We flew WestJet to Calgary and were blessed with clear skies throughout the journey, offering breathtaking views of Greenland, Canada’s Nunavut region, the Northwest Passage, and Hudson Bay. Greenland from above proved especially captivating—beginning with dramatic mountain ranges and sprawling glaciers, then transitioning to mountains barely keeping their heads above the ice field, before finally revealing an endless expanse of ice with no discernible features whatsoever. I found myself wondering what secrets lie buried beneath those ancient, frozen depths.

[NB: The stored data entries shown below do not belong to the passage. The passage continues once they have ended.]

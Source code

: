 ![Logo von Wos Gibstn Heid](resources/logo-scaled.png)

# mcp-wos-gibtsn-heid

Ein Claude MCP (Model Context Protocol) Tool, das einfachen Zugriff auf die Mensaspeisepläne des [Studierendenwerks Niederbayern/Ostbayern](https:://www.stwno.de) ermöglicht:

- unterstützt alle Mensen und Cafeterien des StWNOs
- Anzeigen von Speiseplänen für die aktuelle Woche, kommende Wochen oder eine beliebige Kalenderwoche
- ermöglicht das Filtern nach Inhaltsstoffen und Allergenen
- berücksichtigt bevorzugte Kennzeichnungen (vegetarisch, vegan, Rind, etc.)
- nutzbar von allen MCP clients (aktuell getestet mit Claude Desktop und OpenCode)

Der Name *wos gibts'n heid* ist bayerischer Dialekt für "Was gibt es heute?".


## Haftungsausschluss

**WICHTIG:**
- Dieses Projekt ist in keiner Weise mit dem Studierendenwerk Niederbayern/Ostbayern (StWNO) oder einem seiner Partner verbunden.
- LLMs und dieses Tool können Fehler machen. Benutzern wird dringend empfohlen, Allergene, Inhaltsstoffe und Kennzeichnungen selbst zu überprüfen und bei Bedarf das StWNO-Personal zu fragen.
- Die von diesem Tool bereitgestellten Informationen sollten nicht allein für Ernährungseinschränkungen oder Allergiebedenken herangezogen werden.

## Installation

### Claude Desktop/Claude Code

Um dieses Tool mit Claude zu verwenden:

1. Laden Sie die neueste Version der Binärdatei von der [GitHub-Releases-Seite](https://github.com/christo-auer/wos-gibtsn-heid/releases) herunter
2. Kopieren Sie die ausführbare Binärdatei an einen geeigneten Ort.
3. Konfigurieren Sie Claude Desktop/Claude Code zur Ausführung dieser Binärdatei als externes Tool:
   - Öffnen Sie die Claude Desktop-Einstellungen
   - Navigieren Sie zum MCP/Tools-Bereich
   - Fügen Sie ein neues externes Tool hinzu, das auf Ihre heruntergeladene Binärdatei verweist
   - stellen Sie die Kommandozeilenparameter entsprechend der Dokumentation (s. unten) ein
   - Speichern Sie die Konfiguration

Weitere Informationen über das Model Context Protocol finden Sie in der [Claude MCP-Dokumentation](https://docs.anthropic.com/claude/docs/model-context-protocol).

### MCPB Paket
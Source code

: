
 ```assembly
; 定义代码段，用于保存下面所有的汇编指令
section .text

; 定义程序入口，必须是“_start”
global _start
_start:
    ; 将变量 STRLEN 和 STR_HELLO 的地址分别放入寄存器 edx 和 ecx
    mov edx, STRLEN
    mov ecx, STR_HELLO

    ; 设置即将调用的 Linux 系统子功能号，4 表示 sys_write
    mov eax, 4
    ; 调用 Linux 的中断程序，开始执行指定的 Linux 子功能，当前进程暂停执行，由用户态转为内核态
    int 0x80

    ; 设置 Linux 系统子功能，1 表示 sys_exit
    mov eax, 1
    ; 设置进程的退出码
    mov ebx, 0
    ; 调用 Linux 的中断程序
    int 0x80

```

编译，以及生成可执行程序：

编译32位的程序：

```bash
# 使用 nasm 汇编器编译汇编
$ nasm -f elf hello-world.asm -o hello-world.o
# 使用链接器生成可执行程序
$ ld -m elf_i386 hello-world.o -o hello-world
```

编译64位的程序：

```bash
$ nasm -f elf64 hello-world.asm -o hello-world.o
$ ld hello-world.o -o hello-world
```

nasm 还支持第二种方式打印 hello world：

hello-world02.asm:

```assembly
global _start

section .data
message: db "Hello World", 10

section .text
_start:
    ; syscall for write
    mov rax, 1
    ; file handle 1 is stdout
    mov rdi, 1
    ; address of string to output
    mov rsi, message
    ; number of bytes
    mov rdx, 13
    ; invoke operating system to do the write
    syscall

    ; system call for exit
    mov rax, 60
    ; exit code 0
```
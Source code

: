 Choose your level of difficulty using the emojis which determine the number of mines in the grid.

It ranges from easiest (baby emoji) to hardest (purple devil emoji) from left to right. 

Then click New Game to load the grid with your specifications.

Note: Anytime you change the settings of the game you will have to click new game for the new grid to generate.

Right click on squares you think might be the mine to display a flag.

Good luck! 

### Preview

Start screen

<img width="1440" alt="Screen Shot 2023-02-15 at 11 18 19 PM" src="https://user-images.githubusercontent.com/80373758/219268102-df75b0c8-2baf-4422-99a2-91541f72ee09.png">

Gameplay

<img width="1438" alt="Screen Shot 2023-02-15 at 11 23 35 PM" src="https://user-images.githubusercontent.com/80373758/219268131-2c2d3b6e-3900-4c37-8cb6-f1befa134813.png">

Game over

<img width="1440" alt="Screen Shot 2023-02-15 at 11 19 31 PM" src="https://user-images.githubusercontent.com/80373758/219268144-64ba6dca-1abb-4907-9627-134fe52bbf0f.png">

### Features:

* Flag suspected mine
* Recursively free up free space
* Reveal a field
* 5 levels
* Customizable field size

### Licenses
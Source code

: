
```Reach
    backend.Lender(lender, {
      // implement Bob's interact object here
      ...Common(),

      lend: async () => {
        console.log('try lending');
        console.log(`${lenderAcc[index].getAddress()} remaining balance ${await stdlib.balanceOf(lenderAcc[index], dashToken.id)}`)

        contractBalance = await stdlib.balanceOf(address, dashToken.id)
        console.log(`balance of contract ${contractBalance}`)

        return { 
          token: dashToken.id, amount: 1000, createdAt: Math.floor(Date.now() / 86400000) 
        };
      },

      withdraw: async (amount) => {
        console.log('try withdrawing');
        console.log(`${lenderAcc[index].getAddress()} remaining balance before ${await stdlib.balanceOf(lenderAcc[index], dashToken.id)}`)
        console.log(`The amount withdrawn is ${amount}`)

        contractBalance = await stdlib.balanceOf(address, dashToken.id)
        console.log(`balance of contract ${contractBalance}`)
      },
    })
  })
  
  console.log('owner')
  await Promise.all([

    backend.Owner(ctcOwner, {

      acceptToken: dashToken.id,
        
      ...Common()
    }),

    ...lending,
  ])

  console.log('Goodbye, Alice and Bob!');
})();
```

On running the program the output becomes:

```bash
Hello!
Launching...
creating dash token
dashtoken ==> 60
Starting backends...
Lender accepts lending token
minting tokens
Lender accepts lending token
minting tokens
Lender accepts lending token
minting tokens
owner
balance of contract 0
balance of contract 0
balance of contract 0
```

Returning home after our extended journey was deeply satisfying. We’d spent nearly four months away, visiting nine countries across the Middle East and Europe, but we couldn’t have been happier to be back in our own space. The memories of this unforgettable adventure will stay with us forever, and Iceland has definitely secured its place as one of the most remarkable destinations we’ve ever experienced.

FAQ

Any photography tips for Iceland?

Essential gear: Bring a sturdy tripod, ND filters, and a circular polarizer. Wind will be your constant enemy, so a heavier tripod may be worth the extra weight.

Lenses: I traveled light with 18mm, 35mm, and 75mm fixed lenses for this extended trip. For a dedicated Iceland photography trip, I’d definitely bring a 16-35mm and 70-300mm zoom lenses for maximum flexibility.

Drone photography can produce stunning results, but be extremely careful with winds and check regulations—many popular locations prohibit drone use, which is actually a good thing for preserving the experience.

Shooting strategy: Don’t wait for perfect golden hour conditions. Iceland’s weather changes rapidly, so shoot whatever light you get. Some of my favorite shots came during overcast or stormy conditions, and I lost some shots because I waited until sunset, and then fog rolled in, for example.

How Expensive Is It?

Iceland is expensive, period. Budget around $400 per day for a couple staying in a campervan, campsite fees, gas, groceries, parking fees, and cooking most meals. Hotel stays, restaurant, gas, groceries, and any activities all cost significantly more than most other countries.

How is it returning home after a long trip?

You’ll definitely miss the comfort of home basics—your own bed, familiar food, and not having to think about where to sleep each night. But you’ll also miss the daily adventure and the incredible landscapes that become your temporary backyard. But for now, we are happy to be back!